When contributors annotate, their results are saved back into the repository under:

```
//annotation//source/.../*.jsonl
```

* The `annotation/` tree mirrors the `source/` layout, ensuring your commit history remains clear.
* Multiple contributors can work in parallel without merge conflicts.

---

## Potential Welcomed Contributions

* **New Authentication Backends**

* Support additional OAuth/OIDC providers (e.g., GitHub OAuth, Google).
* Implement a plugin architecture for custom authentication modules.

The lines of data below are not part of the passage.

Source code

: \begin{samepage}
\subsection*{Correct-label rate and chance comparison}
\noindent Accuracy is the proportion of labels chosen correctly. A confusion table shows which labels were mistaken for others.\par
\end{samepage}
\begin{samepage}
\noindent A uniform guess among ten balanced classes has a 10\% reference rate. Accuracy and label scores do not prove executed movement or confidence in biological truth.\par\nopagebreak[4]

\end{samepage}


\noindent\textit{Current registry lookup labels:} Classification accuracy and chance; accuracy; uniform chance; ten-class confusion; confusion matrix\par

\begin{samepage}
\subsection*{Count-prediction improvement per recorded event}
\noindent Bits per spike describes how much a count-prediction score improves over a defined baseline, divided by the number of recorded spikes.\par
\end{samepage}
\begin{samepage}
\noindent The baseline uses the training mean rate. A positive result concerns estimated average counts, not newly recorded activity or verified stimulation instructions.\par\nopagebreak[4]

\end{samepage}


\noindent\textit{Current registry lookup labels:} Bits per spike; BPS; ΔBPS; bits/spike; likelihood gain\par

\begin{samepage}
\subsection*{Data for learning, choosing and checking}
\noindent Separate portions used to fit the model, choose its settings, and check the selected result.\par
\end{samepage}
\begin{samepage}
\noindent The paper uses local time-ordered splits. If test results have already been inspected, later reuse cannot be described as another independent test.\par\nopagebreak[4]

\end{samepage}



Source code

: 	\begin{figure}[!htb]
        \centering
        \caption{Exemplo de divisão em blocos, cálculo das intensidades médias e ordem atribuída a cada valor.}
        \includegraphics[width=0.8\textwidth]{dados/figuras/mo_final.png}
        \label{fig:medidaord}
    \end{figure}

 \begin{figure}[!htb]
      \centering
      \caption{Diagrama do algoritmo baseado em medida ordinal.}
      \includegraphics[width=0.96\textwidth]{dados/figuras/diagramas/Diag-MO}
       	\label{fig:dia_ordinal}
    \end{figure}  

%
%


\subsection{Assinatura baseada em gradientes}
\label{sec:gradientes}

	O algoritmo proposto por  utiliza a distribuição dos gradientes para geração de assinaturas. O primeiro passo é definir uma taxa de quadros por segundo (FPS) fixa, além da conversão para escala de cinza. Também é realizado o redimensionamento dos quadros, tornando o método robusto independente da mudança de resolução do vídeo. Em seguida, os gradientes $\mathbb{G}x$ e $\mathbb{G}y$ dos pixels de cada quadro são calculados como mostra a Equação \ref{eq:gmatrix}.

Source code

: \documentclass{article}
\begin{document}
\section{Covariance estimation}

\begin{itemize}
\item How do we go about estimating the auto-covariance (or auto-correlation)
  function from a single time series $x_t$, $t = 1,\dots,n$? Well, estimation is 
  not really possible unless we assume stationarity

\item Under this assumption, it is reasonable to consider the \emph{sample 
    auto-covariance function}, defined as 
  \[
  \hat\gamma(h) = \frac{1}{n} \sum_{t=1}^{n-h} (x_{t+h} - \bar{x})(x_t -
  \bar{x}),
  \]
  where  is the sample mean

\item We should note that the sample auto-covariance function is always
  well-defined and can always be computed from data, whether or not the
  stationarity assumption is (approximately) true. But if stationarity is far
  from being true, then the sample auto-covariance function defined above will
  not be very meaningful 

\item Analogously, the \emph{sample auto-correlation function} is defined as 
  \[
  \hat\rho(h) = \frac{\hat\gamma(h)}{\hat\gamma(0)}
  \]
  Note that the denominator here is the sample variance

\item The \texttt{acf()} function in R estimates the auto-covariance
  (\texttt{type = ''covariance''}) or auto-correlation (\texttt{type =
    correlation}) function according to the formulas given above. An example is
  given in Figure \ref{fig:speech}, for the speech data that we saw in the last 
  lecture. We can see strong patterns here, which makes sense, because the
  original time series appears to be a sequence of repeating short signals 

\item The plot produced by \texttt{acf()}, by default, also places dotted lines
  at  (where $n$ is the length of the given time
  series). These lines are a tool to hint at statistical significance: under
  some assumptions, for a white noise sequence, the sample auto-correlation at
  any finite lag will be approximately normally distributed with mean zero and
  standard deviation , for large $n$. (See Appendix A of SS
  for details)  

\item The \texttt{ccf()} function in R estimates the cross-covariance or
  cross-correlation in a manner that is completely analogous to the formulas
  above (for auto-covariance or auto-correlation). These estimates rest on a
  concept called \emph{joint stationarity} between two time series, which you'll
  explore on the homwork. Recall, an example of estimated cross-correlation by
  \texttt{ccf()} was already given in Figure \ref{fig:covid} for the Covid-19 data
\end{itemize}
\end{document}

* **Alternative Storage Layers**

* Add optional back-ends for data and annotation storage (e.g., AWS S3, Google Cloud Storage, SQL/NoSQL databases).
* Integrate Hugging Face Datasets as a storage and loading option, enabling seamless access to public and private HF repositories.

* **Automated Testing & CI/CD**

* Include unit and integration tests with pytest covering core components.
* Provide GitHub Actions workflows for linting, testing, and automated deployment of documentation or Docker images.

* **Interactive Analytics Page**

* Add a dedicated page within the app for visualizing annotation metrics such as annotator throughput, label distributions, and inter-annotator agreement.
* Use interactive plotting libraries (Plotly, Recharts, or Streamlit charts) for real-time analytics.

* **Built-in Project Types & Templates**

* Add additional out-of-the-box project implementations (beyond the current chat labeling).